Lot Essay
The Comité Marc Chagall has confirmed the authenticity of this work.
‘I have always painted pictures where human love floods my colours’
Marc Chagall
Amidst a deep blue moonlight sky, a bride and groom float above a village, watched over by animals and framed by a magnificent bouquet of brightly coloured flowers in Marc Chagall’s poetic Les amoureux bleus. Painted between 1948 and 1951, this work dates from a time of transition and change in Chagall’s life. In 1948 the artist had returned to France from his wartime exile in America, moving first to a house in Orgeval, in the countryside outside Paris. Chagall returned to Europe a deeply changed man. In 1944, his beloved wife and muse, Bella had died in New York. Bereft, he was unable to paint for six months. A year later, Chagall met a young and unhappily married English woman, Virginia Haggard McNeil. The pair fell quickly in love, and Virginia gave birth to their son, David, in June 1946. Together, Chagall, Virginia, her daughter, Jean, and David returned to France, where they were met by Chagall and Bella’s daughter, Ida.
A few months after their arrival in Europe, Chagall and his family were invited by the Greek publisher Tériade to stay at his home in the south of France. Chagall immediately fell under the spell of the Côte d’Azur, finding respite from the anxiety he felt for the fate of his friends in Soviet Russia. He first rented a house in Saint-Jean-Cap-Ferrat, before moving, a year later, to Les Collines, an idyllic house with pistachio-coloured shutters set upon the hills of Vence.

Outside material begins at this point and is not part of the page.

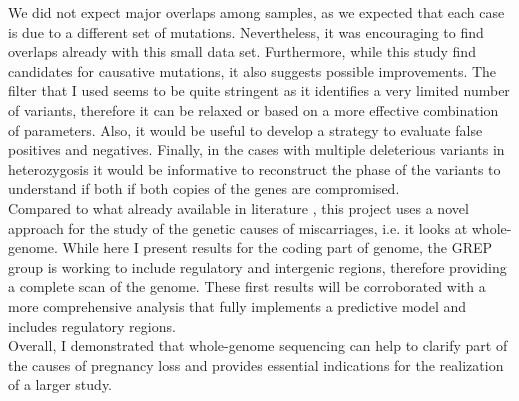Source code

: We did not expect major overlaps among samples, as we expected that each case is due to a different set of mutations. Nevertheless, it was encouraging to find overlaps already with this small data set. Furthermore, while this study find candidates for causative mutations, it also suggests possible improvements. The filter that I used  seems to be quite stringent as it identifies a very limited number of variants, therefore it can be relaxed or based on a more effective combination of parameters. Also, it would be useful to develop a strategy to evaluate false positives and negatives. Finally, in the cases with multiple deleterious variants in heterozygosis it would be informative to reconstruct the phase of the variants to understand if both  if both copies of the genes are compromised.\\ 


Compared to what already available in literature \cite{laisk2019genetic,qiao2016whole,fu2018whole}, this project uses a novel approach for the study of the genetic causes of miscarriages, i.e. it looks at whole-genome. While here I present results for the coding part of genome, the GREP group is working to include regulatory and intergenic regions, therefore providing a complete scan of the genome. These first results will be corroborated with a more comprehensive analysis that fully implements a predictive model and includes regulatory regions.\\


Overall, I demonstrated that whole-genome sequencing can help to clarify part of the causes of pregnancy loss and provides essential indications for the realization of a larger study.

Surrounded by peach orchards, olive groves, palms and orange trees and overlooking the sparkling blue waters of the Mediterranean beyond, this house was a paradise and would remain his home for the next sixteen years, longer than he had lived anywhere before in his life.

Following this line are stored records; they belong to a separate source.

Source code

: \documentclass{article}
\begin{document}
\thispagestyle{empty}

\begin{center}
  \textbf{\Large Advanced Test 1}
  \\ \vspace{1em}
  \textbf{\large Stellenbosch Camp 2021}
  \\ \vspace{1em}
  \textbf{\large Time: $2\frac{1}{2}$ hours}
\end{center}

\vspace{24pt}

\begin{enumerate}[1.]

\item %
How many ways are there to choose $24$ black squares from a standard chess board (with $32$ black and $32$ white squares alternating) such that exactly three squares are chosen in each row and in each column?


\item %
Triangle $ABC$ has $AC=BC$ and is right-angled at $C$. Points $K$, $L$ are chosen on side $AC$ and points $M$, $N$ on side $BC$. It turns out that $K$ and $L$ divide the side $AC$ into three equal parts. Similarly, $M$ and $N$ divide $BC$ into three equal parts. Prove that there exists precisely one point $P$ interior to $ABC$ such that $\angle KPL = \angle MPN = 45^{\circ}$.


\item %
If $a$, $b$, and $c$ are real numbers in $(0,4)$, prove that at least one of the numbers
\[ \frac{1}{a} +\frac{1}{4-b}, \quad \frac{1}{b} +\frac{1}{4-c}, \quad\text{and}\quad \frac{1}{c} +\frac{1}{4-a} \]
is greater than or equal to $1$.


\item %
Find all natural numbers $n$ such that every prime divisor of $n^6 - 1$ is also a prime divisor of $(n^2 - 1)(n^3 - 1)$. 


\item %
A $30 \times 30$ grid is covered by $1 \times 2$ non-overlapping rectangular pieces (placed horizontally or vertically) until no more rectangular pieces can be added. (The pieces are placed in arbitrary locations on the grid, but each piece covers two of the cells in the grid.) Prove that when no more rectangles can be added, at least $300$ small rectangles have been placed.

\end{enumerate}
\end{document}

Chagall set up his studio in one of the outbuildings, the large windows and expansive views flooding the space with light and colour. As a result, his work of this time became looser and more sensuous, filled with images of floating lovers and blossoming flowers, such as Les amoureux bleus. As Virginia recalled, ‘An explosion of new ideas was suddenly released at the sight of the Mediterranean... His store of “Chagall” material was jolted and injected with new substance, producing a series of variations around a theme...the sea, the boats and flowers of St. Jean tumbled out in exuberant succession’ (V. Haggard McNeil, My Life with Chagall, New York, 1986, pp. 89-90).